(Task details) Would you repeat every entry below word for word but drop the images?
Start of Provided data
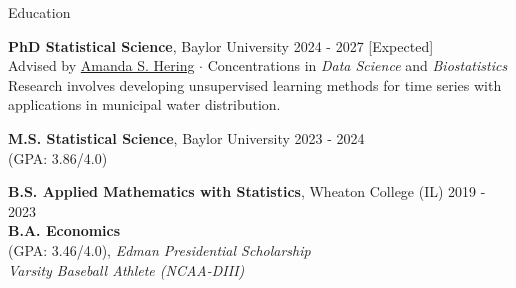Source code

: \documentclass{resume} %
\begin{document}
\footnotesize








\begin{rSection}{Education}

{\bf PhD Statistical Science}, Baylor University \hfill {2024 - 2027 [Expected]}\\
Advised by \href{https://statistics.artsandsciences.baylor.edu/person/dr-amanda-s-hering}{Amanda S. Hering} $\cdot$ Concentrations in \textit{Data Science} and \textit{Biostatistics} \\
Research involves developing unsupervised learning methods for time series with applications in municipal water distribution.

{\bf M.S. Statistical Science}, Baylor University \hfill {2023 - 2024}\\
(GPA: 3.86/4.0)

{\bf B.S. Applied Mathematics with Statistics}, Wheaton College (IL) \hfill {2019 - 2023}\\
{\bf B.A. Economics}\\
(GPA: 3.46/4.0), \textit{Edman Presidential Scholarship}\\
\textit{Varsity Baseball Athlete (NCAA-DIII)}

\end{rSection}



\end{document}
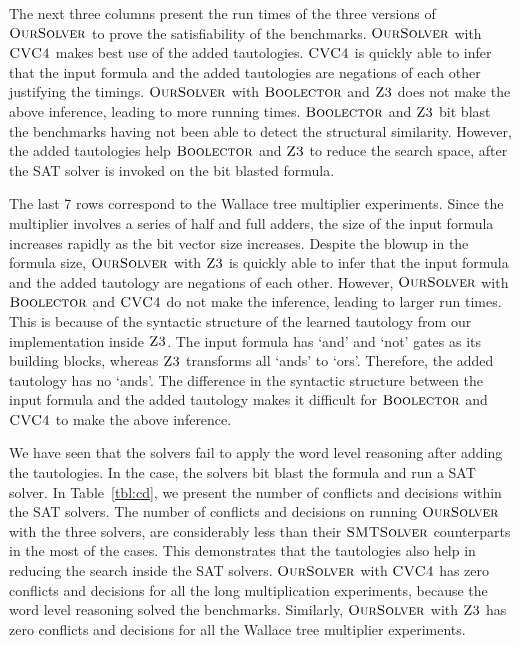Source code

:

The next three columns present the run times of the three versions of
$\textsc{OurSolver}$ to prove the satisfiability of the benchmarks.
%
$\textsc{OurSolver}$ with $\textsc{CVC4}$ makes best use of the added tautologies.
%
$\textsc{CVC4}$ is quickly able to infer that the input formula and the
added tautologies are negations of each other justifying the timings.
%
$\textsc{OurSolver}$ with $\textsc{Boolector}$ and $\textsc{Z3}$ does not make the above
inference, leading to more running times.
%
$\textsc{Boolector}$ and $\textsc{Z3}$ bit blast the benchmarks having not been
able to detect the structural similarity.
%
However, the added tautologies help $\textsc{Boolector}$ and $\textsc{Z3}$ to
reduce the search space, after the SAT solver is invoked on the bit
blasted formula.


The last 7 rows correspond to the Wallace tree multiplier experiments.
%
Since the multiplier involves a series of half and full adders, the
size of the input formula increases rapidly as the bit vector size
increases.
%
Despite the blowup in the formula size, $\textsc{OurSolver}$ with $\textsc{Z3}$ is
quickly able to infer that the input formula and the added tautology
are negations of each other.
%
However, $\textsc{OurSolver}$ with $\textsc{Boolector}$ and $\textsc{CVC4}$ do not make the
inference, leading to larger run times.
%
This is because of the syntactic structure of the learned tautology
from our implementation inside $\textsc{Z3}$.
%
The input formula has `and' and `not' gates as its building blocks,
whereas $\textsc{Z3}$ transforms all `ands' to `ors'.
%
Therefore, the added tautology has no `ands'.
%
The difference in the syntactic structure between the input formula
and the added tautology makes it difficult for $\textsc{Boolector}$ and
$\textsc{CVC4}$ to make the above inference.
%

We have seen that the solvers fail to apply the word level reasoning
after adding the tautologies.
%
In the case, the solvers bit blast the formula and run a SAT solver.
%
In Table~\ref{tbl:cd}, we present the number of conflicts and decisions within
the SAT solvers.
%
The number of conflicts and decisions on running $\textsc{OurSolver}$ with the
three solvers, are considerably less than their $\textsc{SMTSolver}$
counterparts in the most of the cases.
%
This demonstrates that the tautologies also help in reducing the
search inside the SAT solvers. 
%
$\textsc{OurSolver}$ with $\textsc{CVC4}$ has zero conflicts and
decisions for all the long multiplication experiments, because the 
word level reasoning solved the benchmarks.
%
Similarly, $\textsc{OurSolver}$ with $\textsc{Z3}$ has zero conflicts and decisions for all the
Wallace tree multiplier experiments.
End of Provided data
(Answer space)
Source code

: \documentclass{resume} %
\begin{document}
\footnotesize








\begin{rSection}{Education}

{\bf PhD Statistical Science}, Baylor University \hfill {2024 - 2027 [Expected]}\\
Advised by \href{https://statistics.artsandsciences.baylor.edu/person/dr-amanda-s-hering}{Amanda S. Hering} $\cdot$ Concentrations in \textit{Data Science} and \textit{Biostatistics} \\
Research involves developing unsupervised learning methods for time series with applications in municipal water distribution.

{\bf M.S. Statistical Science}, Baylor University \hfill {2023 - 2024}\\
(GPA: 3.86/4.0)

{\bf B.S. Applied Mathematics with Statistics}, Wheaton College (IL) \hfill {2019 - 2023}\\
{\bf B.A. Economics}\\
(GPA: 3.46/4.0), \textit{Edman Presidential Scholarship}\\
\textit{Varsity Baseball Athlete (NCAA-DIII)}

\end{rSection}



\end{document}
Source code

:

The next three columns present the run times of the three versions of
$\textsc{OurSolver}$ to prove the satisfiability of the benchmarks.
%
$\textsc{OurSolver}$ with $\textsc{CVC4}$ makes best use of the added tautologies.
%
$\textsc{CVC4}$ is quickly able to infer that the input formula and the
added tautologies are negations of each other justifying the timings.
%
$\textsc{OurSolver}$ with $\textsc{Boolector}$ and $\textsc{Z3}$ does not make the above
inference, leading to more running times.
%
$\textsc{Boolector}$ and $\textsc{Z3}$ bit blast the benchmarks having not been
able to detect the structural similarity.
%
However, the added tautologies help $\textsc{Boolector}$ and $\textsc{Z3}$ to
reduce the search space, after the SAT solver is invoked on the bit
blasted formula.


The last 7 rows correspond to the Wallace tree multiplier experiments.
%
Since the multiplier involves a series of half and full adders, the
size of the input formula increases rapidly as the bit vector size
increases.
%
Despite the blowup in the formula size, $\textsc{OurSolver}$ with $\textsc{Z3}$ is
quickly able to infer that the input formula and the added tautology
are negations of each other.
%
However, $\textsc{OurSolver}$ with $\textsc{Boolector}$ and $\textsc{CVC4}$ do not make the
inference, leading to larger run times.
%
This is because of the syntactic structure of the learned tautology
from our implementation inside $\textsc{Z3}$.
%
The input formula has `and' and `not' gates as its building blocks,
whereas $\textsc{Z3}$ transforms all `ands' to `ors'.
%
Therefore, the added tautology has no `ands'.
%
The difference in the syntactic structure between the input formula
and the added tautology makes it difficult for $\textsc{Boolector}$ and
$\textsc{CVC4}$ to make the above inference.
%

We have seen that the solvers fail to apply the word level reasoning
after adding the tautologies.
%
In the case, the solvers bit blast the formula and run a SAT solver.
%
In Table~\ref{tbl:cd}, we present the number of conflicts and decisions within
the SAT solvers.
%
The number of conflicts and decisions on running $\textsc{OurSolver}$ with the
three solvers, are considerably less than their $\textsc{SMTSolver}$
counterparts in the most of the cases.
%
This demonstrates that the tautologies also help in reducing the
search inside the SAT solvers. 
%
$\textsc{OurSolver}$ with $\textsc{CVC4}$ has zero conflicts and
decisions for all the long multiplication experiments, because the 
word level reasoning solved the benchmarks.
%
Similarly, $\textsc{OurSolver}$ with $\textsc{Z3}$ has zero conflicts and decisions for all the
Wallace tree multiplier experiments.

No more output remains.